START Material for this task

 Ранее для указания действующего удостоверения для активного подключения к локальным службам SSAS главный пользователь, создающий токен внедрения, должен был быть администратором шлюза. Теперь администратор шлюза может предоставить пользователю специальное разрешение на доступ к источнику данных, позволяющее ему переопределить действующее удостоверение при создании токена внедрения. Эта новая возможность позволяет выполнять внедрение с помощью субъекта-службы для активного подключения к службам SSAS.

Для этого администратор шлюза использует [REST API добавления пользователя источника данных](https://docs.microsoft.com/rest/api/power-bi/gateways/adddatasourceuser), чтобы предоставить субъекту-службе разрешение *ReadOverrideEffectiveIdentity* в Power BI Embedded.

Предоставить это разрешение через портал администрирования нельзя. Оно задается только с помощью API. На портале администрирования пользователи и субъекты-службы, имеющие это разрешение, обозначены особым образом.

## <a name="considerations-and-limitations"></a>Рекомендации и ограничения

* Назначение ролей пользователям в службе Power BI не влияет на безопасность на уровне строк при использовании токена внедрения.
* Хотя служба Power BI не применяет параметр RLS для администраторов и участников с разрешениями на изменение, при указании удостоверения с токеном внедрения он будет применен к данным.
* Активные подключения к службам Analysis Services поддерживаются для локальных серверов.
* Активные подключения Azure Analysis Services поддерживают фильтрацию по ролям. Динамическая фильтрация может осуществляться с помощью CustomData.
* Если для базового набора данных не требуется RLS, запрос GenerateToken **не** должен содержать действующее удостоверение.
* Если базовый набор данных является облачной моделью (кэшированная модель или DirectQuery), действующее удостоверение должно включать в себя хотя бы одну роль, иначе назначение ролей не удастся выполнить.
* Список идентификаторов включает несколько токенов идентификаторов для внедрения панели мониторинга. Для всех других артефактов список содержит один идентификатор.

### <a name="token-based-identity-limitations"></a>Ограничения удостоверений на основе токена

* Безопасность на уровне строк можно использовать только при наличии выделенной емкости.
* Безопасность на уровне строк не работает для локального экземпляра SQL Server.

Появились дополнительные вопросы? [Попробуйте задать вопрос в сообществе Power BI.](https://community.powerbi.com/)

END Material for this task

(Exercise): Take the entries above and return only the lines from the one with "содержать действующее удостоверение." to the one with "на основе токена", both included, unchanged.

(Answer to this problem):
* Если для базового набора данных не требуется RLS, запрос GenerateToken **не** должен содержать действующее удостоверение.
* Если базовый набор данных является облачной моделью (кэшированная модель или DirectQuery), действующее удостоверение должно включать в себя хотя бы одну роль, иначе назначение ролей не удастся выполнить.
* Список идентификаторов включает несколько токенов идентификаторов для внедрения панели мониторинга. Для всех других артефактов список содержит один идентификатор.

### <a name="token-based-identity-limitations"></a>Ограничения удостоверений на основе токена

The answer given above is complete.